The clinical problem
High grade serous ovarian carcinoma (HGSC), the most common form of ovarian cancer, is an aggressive and highly metastatic cancer of the ovarian epithelia. Despite initial positive response to surgery and platinum based chemotherapy, up to 85% of patients relapse. We have identified a subset of tumor cells that are resistant to therapy and are able to regrow the tumor after treatment. Targeting these therapy resistant, regenerative cancer cells using novel combination therapies is a main focus of our work.
"By sharing the stories of these women, people are going to see what ovarian cancer is."
Our work in this field is roughly divided into two components: (1) identifying the tumor cells and cellular mechanisms responsible for therapy resistance and relapse of cancer and (2) discovery of new combination therapies that target these cells and mechanisms of resistance. This work began by investigating the regenerative cells of the normal fallopian tube (a known precursor for serous ovarian cancer). Determining the cell surface expression profile of regenerative cells in the fallopian tube epithelia led to the identification of a subset of cells found in all HGSC tumors tested that were resistant to platinum-based chemotherapy and tumor initiating.
In collaboration with the labs of Dr. David Eisenberg and Dr. Alice Soragni (both UCLA), we have also worked to develop an additional novel combination therapy that targets a commonly mutated gene found in up to 90% of HGSCs: p53. Known as the guardian of the genome, p53 regulates many cell functions including gene transcription, apoptosis, and cell proliferation. Mutations in p53 are implicated in many cancers and can cause either a loss of p53 tumor-suppressing function or a gain of function that results in increased tumor cell proliferation. One subtype of p53 mutation causes a misfolding of the protein, exposing hydrophobic amino acid residues which results in aggregation of misfolded p53 within the cytosol. Aggregation of the protein prevents p53 from entering the nucleus and performing its gene-regulatory function. Ongoing work is focused on investigating ReACp53 which can rescue the wild-type phenotype of p53 carrying an aggregating mutation in combination with platinum therapy.

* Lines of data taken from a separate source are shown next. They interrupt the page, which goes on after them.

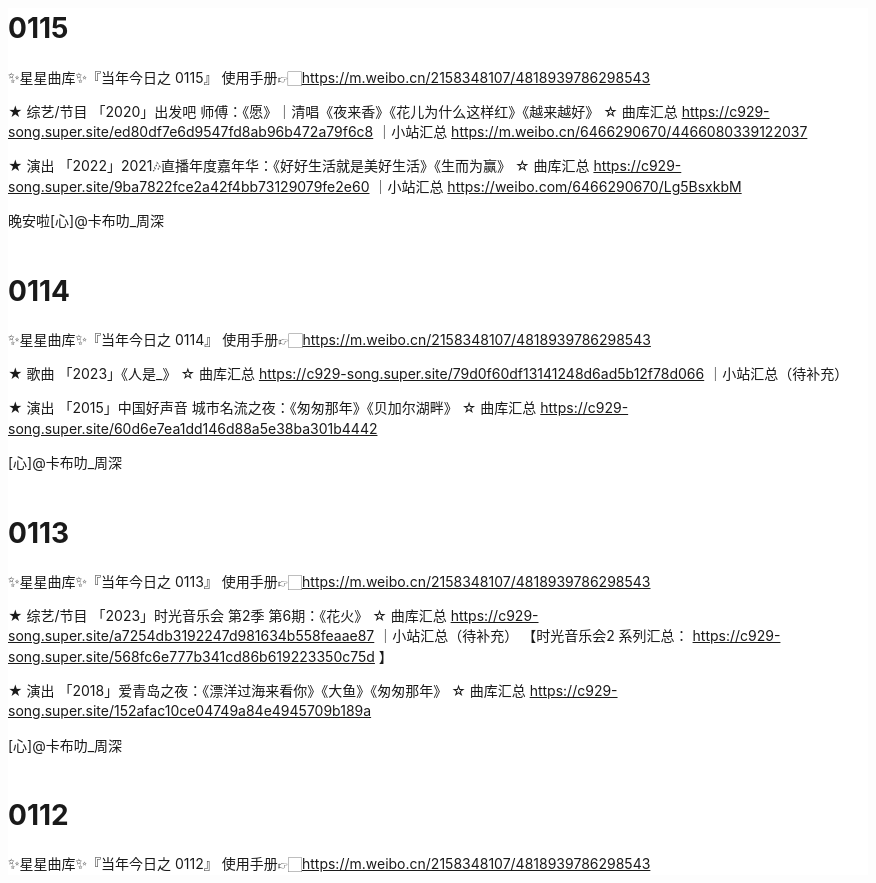 # 0115

✨星星曲库✨『当年今日之 0115』
使用手册👉🏻https://m.weibo.cn/2158348107/4818939786298543

★ 综艺/节目
「2020」出发吧 师傅：《愿》｜清唱《夜来香》《花儿为什么这样红》《越来越好》
	☆ 曲库汇总 https://c929-song.super.site/ed80df7e6d9547fd8ab96b472a79f6c8 ｜小站汇总 https://m.weibo.cn/6466290670/4466080339122037

★ 演出
「2022」2021🎶直播年度嘉年华：《好好生活就是美好生活》《生而为赢》
	☆ 曲库汇总 https://c929-song.super.site/9ba7822fce2a42f4bb73129079fe2e60 ｜小站汇总 https://weibo.com/6466290670/Lg5BsxkbM

晚安啦[心]@卡布叻_周深

# 0114

✨星星曲库✨『当年今日之 0114』
使用手册👉🏻https://m.weibo.cn/2158348107/4818939786298543

★ 歌曲
「2023」《人是_》
	☆ 曲库汇总 https://c929-song.super.site/79d0f60df13141248d6ad5b12f78d066 ｜小站汇总（待补充） 

★ 演出
「2015」中国好声音 城市名流之夜：《匆匆那年》《贝加尔湖畔》
	☆ 曲库汇总 https://c929-song.super.site/60d6e7ea1dd146d88a5e38ba301b4442

[心]@卡布叻_周深

# 0113

✨星星曲库✨『当年今日之 0113』
使用手册👉🏻https://m.weibo.cn/2158348107/4818939786298543

★ 综艺/节目
「2023」时光音乐会 第2季 第6期：《花火》
	☆ 曲库汇总 https://c929-song.super.site/a7254db3192247d981634b558feaae87 ｜小站汇总（待补充） 
	【时光音乐会2 系列汇总： https://c929-song.super.site/568fc6e777b341cd86b619223350c75d 】

★ 演出
「2018」爱青岛之夜：《漂洋过海来看你》《大鱼》《匆匆那年》
	☆ 曲库汇总  https://c929-song.super.site/152afac10ce04749a84e4945709b189a

[心]@卡布叻_周深

# 0112

✨星星曲库✨『当年今日之 0112』
使用手册👉🏻https://m.weibo.cn/2158348107/4818939786298543
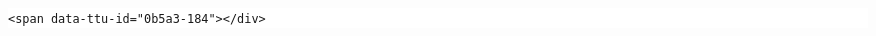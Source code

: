     
    <span data-ttu-id="0b5a3-184"></div>

</div>

</div>

<span> </span>

</div>

</div>

</span><span class="sxs-lookup"><span data-stu-id="0b5a3-184"></div>

</div>

</div>

<span> </span>

</div>

</div>

</span></span></div>

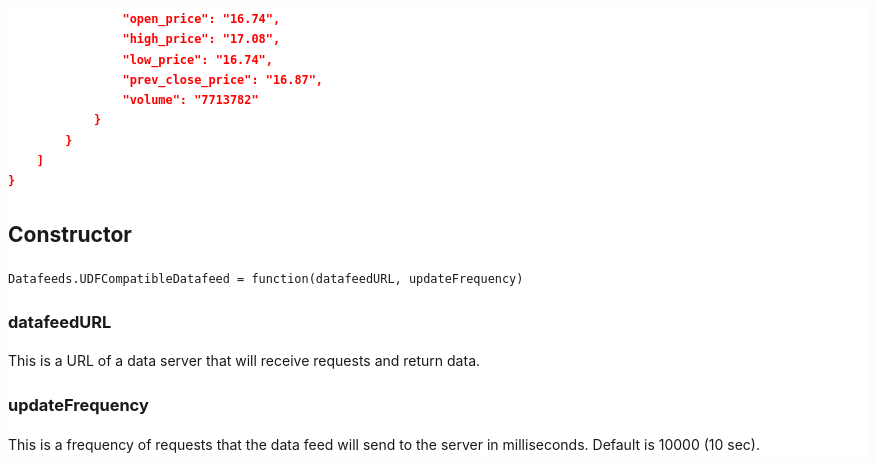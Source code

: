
 ```json
                "open_price": "16.74",
                "high_price": "17.08",
                "low_price": "16.74",
                "prev_close_price": "16.87",
                "volume": "7713782"
            }
        }
    ]
}
```

## Constructor

`Datafeeds.UDFCompatibleDatafeed = function(datafeedURL, updateFrequency)`

### datafeedURL

This is a URL of a data server that will receive requests and return data.

### updateFrequency

This is a frequency of requests that the data feed will send to the server in milliseconds. Default is 10000 (10 sec).
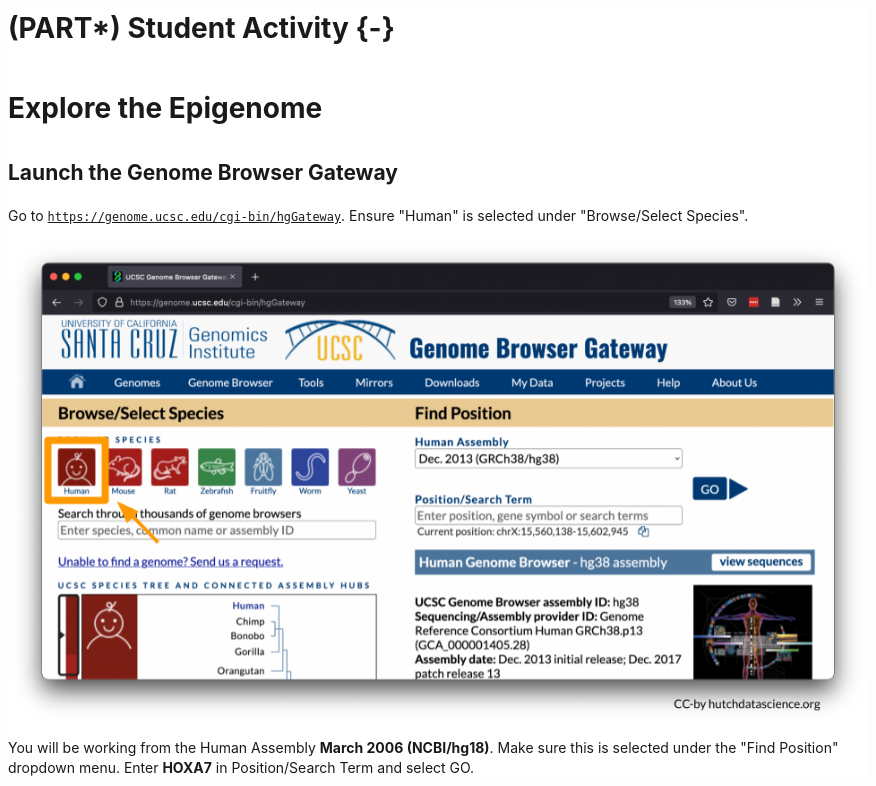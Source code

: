 # (PART\*) Student Activity {-}

# Explore the Epigenome

## Launch the Genome Browser Gateway

Go to [`https://genome.ucsc.edu/cgi-bin/hgGateway`](https://genome.ucsc.edu/cgi-bin/hgGateway). Ensure "Human" is selected under "Browse/Select Species".  

<img src="04-student_activity_files/figure-html//1B7y_jm8GuHZMUvTU1TFdW4nqQQV6nOT9XuFwgSflXz4_g15625333d53_0_2.png" title="Landing page for the UCSC Genome browser Gateway." alt="Landing page for the UCSC Genome browser Gateway." width="100%" style="display: block; margin: auto;" />

You will be working from the Human Assembly **March 2006 (NCBI/hg18)**. Make sure this is selected under the "Find Position" dropdown menu. Enter **HOXA7** in Position/Search Term and select GO.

We also seek to better understand the cellular composition of HGSCs and how individual cellular subtypes within the tumor contribute to the overall pathogenesis of this disease. We’ve identified potential factors that are highly enriched in the tumor cells that are most therapy resistant and tumorigenic. These factors may play an essential role in the initiation and/or maintenance of HGSC tumors. In parallel, we are investigating how cells of the tumor microenvironment support tumor growth and possibly mediate therapy efficacy. Part of this work is examining the role that tumor infiltrating immune cells may play in sensitizing HGSCs to targeted therapies.